Impulso la embarcación hacia el centro de la corriente con vigoroso empuje, mientras siento la sangre tibia correr a flor de piel. ¿En qué rincón de mi vitalidad contenida brotan estas fuerzas que quiero desperdigar? ¿Qué remoto estímulo me conmueve para exaltarme? Estoy moviéndome dentro de una enorme caja de cristal con reflejos de plata que adquieren vida en su bailotear incesante. Me rodea la inmensidad y soy sólo una sombra bajo la serenidad de esta luna.
El impulso del río ha tomado la canoa y la arrastra ahora camino de su viaje, moviéndola suavemente. Suelto los remos y me tiro sobre unos trapos, de cara al cielo, para encender un cigarrillo cuyo humo aspiro con fruición hasta llenar los pulmones. Tengo la impresión de estar suspendido en un punto del espacio, de disgregarme hasta perder el peso y la forma, de convertirme en luz palpitante. Sólo mi pensamiento es concreto y esta sensación de elevada solvencia que me agranda en fuerzas, que me hace invulnerable.
Están lejos las ciudades y los hombres y su influencia no puede llegar a mí para empujarme hasta caer en el fárrago de sus inquietudes, en el cauce vertiginoso de sus espejismos, en el remanso de sus ambiciones. A mí sólo llegan aquellos que están unidos a mis más íntimas resonancias, pero sin embargo, sin prejuicios. Es que yo también estoy desnudo frente a este infinito engalanado de pureza y de transparencia, de silencio y de luz.
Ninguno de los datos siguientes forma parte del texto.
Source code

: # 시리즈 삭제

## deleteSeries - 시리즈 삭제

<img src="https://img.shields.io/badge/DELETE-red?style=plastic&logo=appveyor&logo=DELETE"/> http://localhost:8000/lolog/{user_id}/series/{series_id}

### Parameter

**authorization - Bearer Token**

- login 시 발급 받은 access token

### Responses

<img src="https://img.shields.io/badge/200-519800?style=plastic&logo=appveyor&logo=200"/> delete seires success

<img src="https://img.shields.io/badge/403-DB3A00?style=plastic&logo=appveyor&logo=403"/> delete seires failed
Sin embargo, desde el pináculo de este aislamiento sin atenuantes percibo el latido del mundo, su pulso agitado y trémulo. Mi cansancio y mi dolor han quedado junto con mi traje ciudadano, con mi recelo y con mi gesto adusto, allá donde la vida se debate en afanes desmedidos y absurdos. Este río que me acuna en su seno ampuloso, me ha infundido su altiva seguridad, su sereno equilibrio.
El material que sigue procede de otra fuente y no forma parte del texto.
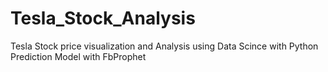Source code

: # Tesla_Stock_Analysis
Tesla Stock price visualization and Analysis using Data Scince with Python
Prediction Model with FbProphet
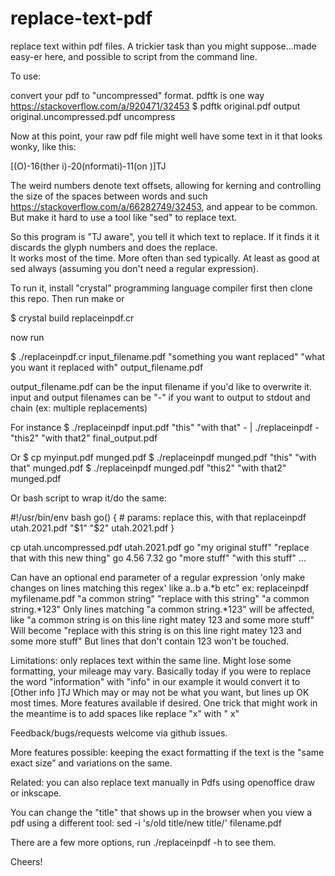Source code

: # replace-text-pdf

replace text within pdf files.  A trickier task than you might suppose...made easy-er here,
and possible to script from the command line.

To use: 

convert your pdf to "uncompressed" format.  pdftk is one way https://stackoverflow.com/a/920471/32453
  $ pdftk original.pdf output original.uncompressed.pdf uncompress

Now at this point, your raw pdf file might well have some text in it that looks wonky, like this:

[(O)-16(ther i)-20(nformati)-11(on )]TJ

The weird numbers denote text offsets, allowing for kerning and controlling the size of the spaces between words and such https://stackoverflow.com/a/66282749/32453, and appear to be common.  But make it hard to use a tool like "sed" to replace text.

So this program is "TJ aware", you tell it which text to replace.  If it finds it it discards the glyph numbers and does the replace.  
It works most of the time.  More often than sed typically.  At least as good at sed always (assuming you don't need a regular expression).

To run it, install "crystal" programming language compiler first
then clone this repo.  Then run make or 

$ crystal build replaceinpdf.cr

now run

$ ./replaceinpdf.cr input_filename.pdf "something you want replaced" "what you want it replaced with" output_filename.pdf

output_filename.pdf can be the input filename if you'd like to overwrite it.  input and output filenames can be "-" if you want to output to stdout and chain (ex: multiple replacements)

For instance $ ./replaceinpdf input.pdf "this" "with that" - | ./replaceinpdf - "this2" "with that2" final_output.pdf

Or 
$ cp myinput.pdf munged.pdf
$ ./replaceinpdf munged.pdf "this" "with that" munged.pdf
$ ./replaceinpdf munged.pdf "this2" "with that2" munged.pdf

Or bash script to wrap it/do the same:

#!/usr/bin/env bash
go() { # params: replace this, with that
  replaceinpdf  utah.2021.pdf "$1" "$2" utah.2021.pdf
}

cp utah.uncompressed.pdf utah.2021.pdf
go "my original stuff" "replace that with this new thing"
go 4.56 7.32
go "more stuff" "with this stuff"
...

Can have an optional end parameter of a regular expression 'only make changes on lines matching this regex' like a..b a.*b etc"
  ex: replaceinpdf myfilename.pdf "a common string" "replace with this string" "a common string.*123"
     Only lines matching "a common string.*123" will be affected, like "a common string is on this line right matey 123 and some more stuff"
       Will become "replace with this string is on this line right matey 123 and some more stuff"
     But lines that don't contain 123 won't be touched.


Limitations: only replaces text within the same line.  Might lose some formatting, your mileage may vary.  Basically today if you were to replace the word "information" with "info" in our example it would convert it to
[Other info ]TJ
Which may or may not be what you want, but lines up OK most times.  More features available if desired.  One trick that might work in the meantime is to add spaces like replace "x" with "  x"

Feedback/bugs/requests welcome via github issues.

More features possible: keeping the exact formatting if the text is the "same exact size" 
  and variations on the same.

Related: you can also replace text manually in Pdfs using openoffice draw or inkscape.

You can change the "title" that shows up in the browser when you view a pdf using a different tool:
  sed -i 's/old title/new title/' filename.pdf

There are a few more options, run ./replaceinpdf -h to see them.

Cheers!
El tiempo parece detenido. Mi suspenso se ahonda, mientras siento que la canoa se desliza, gira y se balancea sobre la superficie apenas temblorosa del río.
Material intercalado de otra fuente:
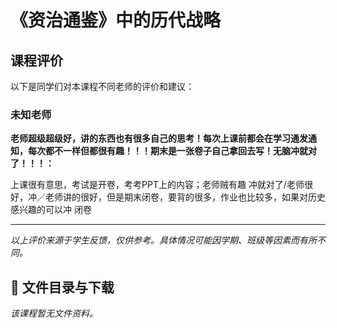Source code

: # 《资治通鉴》中的历代战略

## 课程评价

以下是同学们对本课程不同老师的评价和建议：

### 未知老师

**老师超级超级好，讲的东西也有很多自己的思考！每次上课前都会在学习通发通知，每次都不一样但都很有趣！！！期末是一张卷子自己拿回去写！无脑冲就对了！！！：**

上课很有意思，考试是开卷，考考PPT上的内容；老师贼有趣 冲就对了/老师很好，冲／老师讲的很好，但是期末闭卷，要背的很多，作业也比较多，如果对历史感兴趣的可以冲 闭卷

---

*以上评价来源于学生反馈，仅供参考。具体情况可能因学期、班级等因素而有所不同。*
## 📄 文件目录与下载

_该课程暂无文件资料。_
Me pongo de pie y tiro el cigarrillo apagado que conservo todavía entre los labios.
Miro a mi alrededor.
Sí; estoy moviéndome dentro de una inmensa caja de cristal con reflejos de añil y de plata.
Pienso que es largo el camino del río, que su fuerza es constante. Pienso que la noche ha de prolongarse para mi sosiego y que esta calma me pertenece, junto con el latido más íntimo de esta soledad que no tiene barreras. La noche, el río y mi sombra, se han de fundir para entrar en el infinito.